Data for review:
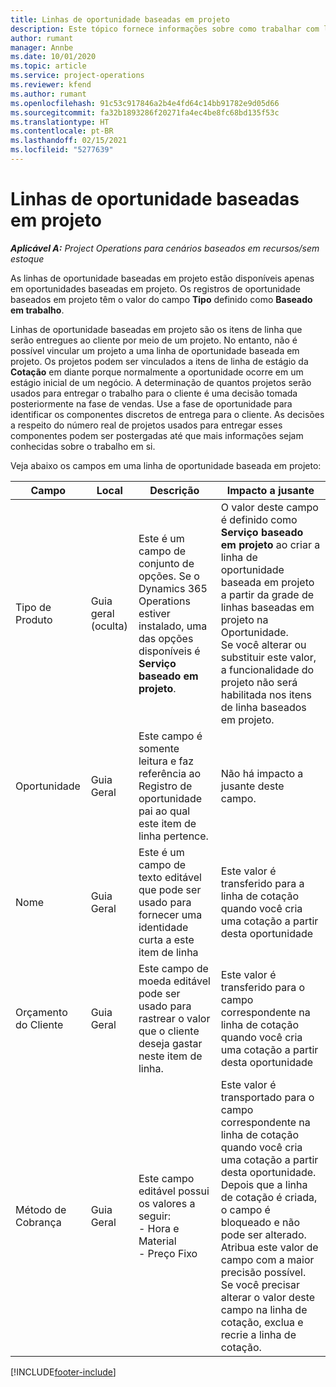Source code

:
 ```yaml
---
title: Linhas de oportunidade baseadas em projeto
description: Este tópico fornece informações sobre como trabalhar com linhas de oportunidade baseadas em projeto.
author: rumant
manager: Annbe
ms.date: 10/01/2020
ms.topic: article
ms.service: project-operations
ms.reviewer: kfend
ms.author: rumant
ms.openlocfilehash: 91c53c917846a2b4e4fd64c14bb91782e9d05d66
ms.sourcegitcommit: fa32b1893286f20271fa4ec4be8fc68bd135f53c
ms.translationtype: HT
ms.contentlocale: pt-BR
ms.lasthandoff: 02/15/2021
ms.locfileid: "5277639"
---
```

# <a name="project-based-opportunity-lines"></a>Linhas de oportunidade baseadas em projeto

_**Aplicável A:** Project Operations para cenários baseados em recursos/sem estoque_


As linhas de oportunidade baseadas em projeto estão disponíveis apenas em oportunidades baseadas em projeto. Os registros de oportunidade baseados em projeto têm o valor do campo **Tipo** definido como **Baseado em trabalho**.

Linhas de oportunidade baseadas em projeto são os itens de linha que serão entregues ao cliente por meio de um projeto. No entanto, não é possível vincular um projeto a uma linha de oportunidade baseada em projeto. Os projetos podem ser vinculados a itens de linha de estágio da **Cotação** em diante porque normalmente a oportunidade ocorre em um estágio inicial de um negócio. A determinação de quantos projetos serão usados para entregar o trabalho para o cliente é uma decisão tomada posteriormente na fase de vendas. Use a fase de oportunidade para identificar os componentes discretos de entrega para o cliente. As decisões a respeito do número real de projetos usados para entregar esses componentes podem ser postergadas até que mais informações sejam conhecidas sobre o trabalho em si.

Veja abaixo os campos em uma linha de oportunidade baseada em projeto:

| **Campo** | **Local** | **Descrição** | **Impacto a jusante** |
| --- | --- | --- | --- |
| Tipo de Produto | Guia geral (oculta) | Este é um campo de conjunto de opções. Se o Dynamics 365 Operations estiver instalado, uma das opções disponíveis é **Serviço baseado em projeto**.  | O valor deste campo é definido como **Serviço baseado em projeto** ao criar a linha de oportunidade baseada em projeto a partir da grade de linhas baseadas em projeto na Oportunidade. <br> Se você alterar ou substituir este valor, a funcionalidade do projeto não será habilitada nos itens de linha baseados em projeto. |
| Oportunidade | Guia Geral | Este campo é somente leitura e faz referência ao Registro de oportunidade pai ao qual este item de linha pertence. | Não há impacto a jusante deste campo. |
| Nome | Guia Geral | Este é um campo de texto editável que pode ser usado para fornecer uma identidade curta a este item de linha | Este valor é transferido para a linha de cotação quando você cria uma cotação a partir desta oportunidade |
| Orçamento do Cliente | Guia Geral | Este campo de moeda editável pode ser usado para rastrear o valor que o cliente deseja gastar neste item de linha. | Este valor é transferido para o campo correspondente na linha de cotação quando você cria uma cotação a partir desta oportunidade |
| Método de Cobrança | Guia Geral | Este campo editável possui os valores a seguir:</br>- Hora e Material</br>- Preço Fixo | Este valor é transportado para o campo correspondente na linha de cotação quando você cria uma cotação a partir desta oportunidade. Depois que a linha de cotação é criada, o campo é bloqueado e não pode ser alterado. Atribua este valor de campo com a maior precisão possível. Se você precisar alterar o valor deste campo na linha de cotação, exclua e recrie a linha de cotação. |


[!INCLUDE[footer-include](../includes/footer-banner.md)]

Directions: What lines in the entries above include the string "jusante"? Return each one.

Output for this exercise:
| **Campo** | **Local** | **Descrição** | **Impacto a jusante** |
| Oportunidade | Guia Geral | Este campo é somente leitura e faz referência ao Registro de oportunidade pai ao qual este item de linha pertence. | Não há impacto a jusante deste campo. |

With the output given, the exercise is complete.